Dan Gaylin is the President and Chief Executive Officer of NORC at the University of Chicago. Working closely with NORC’s Board of Trustees and senior leaders, he is responsible for all aspects of the organization’s strategic vision, daily operations, research agenda, and client offerings.
NORC is an objective, non-partisan, global research institute. With 2,600 employees, its primary offices are in Chicago and the Washington DC area, with multiple regional locations throughout the United States. The organization conducts approximately $225 million in research each year for government, nonprofit, and business clients in the United States and in over 50 countries around the world. NORC’s work touches on the full range of human experience including economics and the workforce, education and learning, international development, health and well-being, and society and public affairs. Founded in 1941, NORC has a long-standing reputation for scientific rigor and innovative leadership in advancing the methods, scope, and accessibility of modern research.
Gaylin, who brings 30 years of experience spanning government, private consulting, and not-for-profit research organizations, joined NORC in 2000. He is a nationally recognized expert in program evaluation, with a particular focus on health policy. A hallmark of his work has been leadership of many long-term, multimillion dollar projects that combine primary data collection and analysis, analysis of existing data, and the use of qualitative research methods to gather and distill complex information into recommendations for improving policy, programs, and practice. He led the development of the congressionally mandated evaluation of the Children’s Health Insurance Program and directed several major patient care demonstration evaluations for the Centers for Medicare & Medicaid Services.

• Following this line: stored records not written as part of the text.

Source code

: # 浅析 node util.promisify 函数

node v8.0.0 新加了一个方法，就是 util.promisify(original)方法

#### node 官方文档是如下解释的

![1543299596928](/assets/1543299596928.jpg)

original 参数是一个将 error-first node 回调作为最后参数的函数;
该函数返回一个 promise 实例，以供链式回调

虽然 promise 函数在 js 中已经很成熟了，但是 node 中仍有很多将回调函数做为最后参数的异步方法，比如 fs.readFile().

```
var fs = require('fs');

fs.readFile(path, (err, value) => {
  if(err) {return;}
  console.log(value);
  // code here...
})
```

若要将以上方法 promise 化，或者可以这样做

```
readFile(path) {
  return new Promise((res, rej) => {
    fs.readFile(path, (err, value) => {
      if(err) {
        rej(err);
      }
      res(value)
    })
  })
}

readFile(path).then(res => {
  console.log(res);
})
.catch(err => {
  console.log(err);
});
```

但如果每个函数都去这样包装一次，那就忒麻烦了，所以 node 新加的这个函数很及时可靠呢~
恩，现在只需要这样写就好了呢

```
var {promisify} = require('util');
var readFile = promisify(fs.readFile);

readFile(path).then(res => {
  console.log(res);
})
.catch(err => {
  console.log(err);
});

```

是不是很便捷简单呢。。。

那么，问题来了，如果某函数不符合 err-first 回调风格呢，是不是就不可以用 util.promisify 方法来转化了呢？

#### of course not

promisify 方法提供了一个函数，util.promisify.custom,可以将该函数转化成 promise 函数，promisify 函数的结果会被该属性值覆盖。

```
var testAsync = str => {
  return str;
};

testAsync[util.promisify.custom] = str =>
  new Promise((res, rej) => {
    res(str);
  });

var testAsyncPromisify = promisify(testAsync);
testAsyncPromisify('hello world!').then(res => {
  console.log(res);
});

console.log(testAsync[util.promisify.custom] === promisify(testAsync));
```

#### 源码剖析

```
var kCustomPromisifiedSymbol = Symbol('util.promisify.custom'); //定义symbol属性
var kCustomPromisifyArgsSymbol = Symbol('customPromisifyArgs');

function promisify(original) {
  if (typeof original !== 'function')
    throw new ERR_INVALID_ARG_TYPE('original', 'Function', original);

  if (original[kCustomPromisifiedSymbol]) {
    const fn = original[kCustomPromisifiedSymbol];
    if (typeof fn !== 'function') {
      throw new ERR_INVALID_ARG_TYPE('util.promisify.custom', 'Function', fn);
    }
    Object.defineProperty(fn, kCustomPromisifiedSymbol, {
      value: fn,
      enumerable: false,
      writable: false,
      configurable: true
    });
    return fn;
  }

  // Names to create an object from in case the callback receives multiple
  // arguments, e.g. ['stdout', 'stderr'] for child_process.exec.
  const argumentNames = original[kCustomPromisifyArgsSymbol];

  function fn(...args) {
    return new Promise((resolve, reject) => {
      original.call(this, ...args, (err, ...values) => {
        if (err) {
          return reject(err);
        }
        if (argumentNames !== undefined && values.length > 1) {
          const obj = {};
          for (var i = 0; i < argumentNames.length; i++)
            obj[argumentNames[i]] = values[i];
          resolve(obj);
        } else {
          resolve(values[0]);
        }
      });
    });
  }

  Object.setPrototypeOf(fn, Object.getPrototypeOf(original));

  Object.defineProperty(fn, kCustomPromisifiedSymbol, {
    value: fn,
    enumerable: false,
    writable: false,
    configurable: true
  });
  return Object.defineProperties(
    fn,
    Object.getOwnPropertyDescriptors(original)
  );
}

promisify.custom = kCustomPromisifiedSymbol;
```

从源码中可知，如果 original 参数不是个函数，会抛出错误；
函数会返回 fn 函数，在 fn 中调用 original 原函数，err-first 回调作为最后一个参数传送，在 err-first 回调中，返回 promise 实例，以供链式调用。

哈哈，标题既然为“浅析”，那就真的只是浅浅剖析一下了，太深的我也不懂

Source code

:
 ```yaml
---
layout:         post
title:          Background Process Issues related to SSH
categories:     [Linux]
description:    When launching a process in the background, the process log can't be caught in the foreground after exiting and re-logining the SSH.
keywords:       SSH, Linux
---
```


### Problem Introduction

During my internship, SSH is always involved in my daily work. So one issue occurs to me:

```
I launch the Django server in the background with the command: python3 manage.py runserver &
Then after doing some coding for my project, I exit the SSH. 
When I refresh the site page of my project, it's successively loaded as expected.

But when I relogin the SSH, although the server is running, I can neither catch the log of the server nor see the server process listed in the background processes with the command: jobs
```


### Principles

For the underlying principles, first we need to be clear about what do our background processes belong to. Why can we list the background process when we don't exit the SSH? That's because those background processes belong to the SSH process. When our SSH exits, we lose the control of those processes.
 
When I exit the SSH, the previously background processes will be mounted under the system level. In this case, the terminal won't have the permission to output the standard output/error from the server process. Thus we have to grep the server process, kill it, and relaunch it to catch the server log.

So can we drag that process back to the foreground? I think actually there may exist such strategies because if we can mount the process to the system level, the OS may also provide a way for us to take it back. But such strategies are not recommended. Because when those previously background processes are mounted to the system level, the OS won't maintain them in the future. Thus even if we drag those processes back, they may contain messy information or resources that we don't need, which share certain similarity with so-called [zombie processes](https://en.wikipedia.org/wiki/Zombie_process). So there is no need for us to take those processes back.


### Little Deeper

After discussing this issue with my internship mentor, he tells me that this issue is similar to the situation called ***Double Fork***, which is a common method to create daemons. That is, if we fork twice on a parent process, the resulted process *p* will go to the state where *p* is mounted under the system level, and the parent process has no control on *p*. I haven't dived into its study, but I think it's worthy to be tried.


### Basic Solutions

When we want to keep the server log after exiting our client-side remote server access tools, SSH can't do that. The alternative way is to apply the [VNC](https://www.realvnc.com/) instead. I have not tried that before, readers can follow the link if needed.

Prior to joining NORC, Gaylin served as a Senior Advisor for Research and Planning at the U.S. Department of Health and Human Services (HHS) Office of Health Policy, in which he managed a portfolio of research projects designed to inform Secretarial-level policy initiatives. In addition, he was co-chair of the Prescription Drug Task Force that developed detailed information on prescription drug utilization, costs, and access in a special report to the White House. He also chaired an HHS-wide workgroup consisting of all of the HHS Agency Directors who reported to the Secretary and Deputy Secretary on research coordination and planning within and across each of the HHS agencies.
Gaylin has published widely in leading peer-reviewed journals, including the New England Journal of Medicine, JAMA, and Health Affairs. Guided by a deep passion for the effective dissemination of research, Gaylin co-founded The AP-NORC Center for Public Affairs Research at NORC, an innovative partnership between NORC and The Associated Press (AP), one of the world’s largest media organizations. In that role, he was co-author of the Center’s first study, Civil Liberties and Security: 10 Years after 9/11.
Gaylin is a frequent speaker both nationally and internationally on issues related to effective use of data and information to inform decision-making, the democratization of data, data transparency, and data literacy. Central to these presentations is the importance of data quality and the imperative to keep the needs of people, communities, and civil society at the center of data collection and analysis in a rapidly growing and evolving digital world.
He holds an MPA in Health Policy and Quantitative Analysis from the Woodrow Wilson School of Public and International Affairs at Princeton University, with an undergraduate degree in Biological Basis of Behavior from the University of Pennsylvania.